### How to complete this task
How many lines in the records below contain "love"? Reply with the number alone.
════════════════
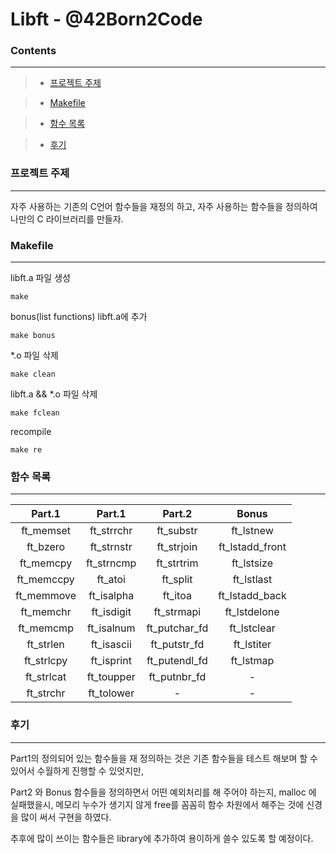 # Libft - @42Born2Code

### **Contents**
------------
> + [프로젝트 주제](#프로젝트-주제)

> + [Makefile](#Makefile)

> + [함수 목록](#함수-목록)

> + [후기](#후기)
### **프로젝트 주제**
---
자주 사용하는 기존의 C언어 함수들을 재정의 하고, 자주 사용하는 함수들을 정의하여 나만의 C 라이브러리를 만들자.
### **Makefile**
---
libft.a 파일 생성

    make

bonus(list functions) libft.a에 추가

    make bonus

*.o 파일 삭제

    make clean

libft.a && *.o 파일 삭제

    make fclean

recompile

    make re


### **함수 목록**
---
|Part.1|Part.1|Part.2|Bonus|
|:----:|:----:|:----:|:----:|
|ft_memset|ft_strrchr|ft_substr|ft_lstnew|
|ft_bzero|ft_strnstr|ft_strjoin|ft_lstadd_front|
|ft_memcpy|ft_strncmp|ft_strtrim|ft_lstsize|
|ft_memccpy|ft_atoi|ft_split|ft_lstlast|
|ft_memmove|ft_isalpha|ft_itoa|ft_lstadd_back|
|ft_memchr|ft_isdigit|ft_strmapi|ft_lstdelone|
|ft_memcmp|ft_isalnum|ft_putchar_fd|ft_lstclear|
|ft_strlen|ft_isascii|ft_putstr_fd|ft_lstiter|
|ft_strlcpy|ft_isprint|ft_putendl_fd|ft_lstmap|
|ft_strlcat|ft_toupper|ft_putnbr_fd|-|
|ft_strchr|ft_tolower|-|-|

### **후기**
----
Part1의 정의되어 있는 함수들을 재 정의하는 것은 기존 함수들을 테스트 해보며 할 수 있어서 수월하게 진행할 수 있엇지만,

Part2 와 Bonus 함수들을 정의하면서 어떤 예외처리를 해 주어야 하는지, malloc 에 실패했을시, 메모리 누수가 생기지 않게 free를 꼼꼼히 함수 차원에서 해주는 것에 신경을 많이 써서 구현을 하였다.

추후에 많이 쓰이는 함수들은 library에 추가하여 용이하게 쓸수 있도록 할 예정이다.
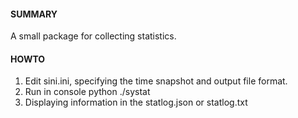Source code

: #### SUMMARY ####
A small package for collecting statistics.

#### HOWTO ####
1. Edit sini.ini, specifying the time snapshot and output file format.
2. Run in console python ./systat
3. Displaying information in the statlog.json or statlog.txt
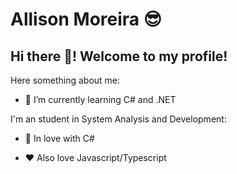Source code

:# Allison Moreira :sunglasses:

## Hi there 👋! Welcome to my profile!

Here something about me:

- 🌱 I’m currently learning C# and .NET

I'm an student in System Analysis and Development:

- 💜 In love with C#

- ❤️ Also love Javascript/Typescript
════════════════
### Response to this task
2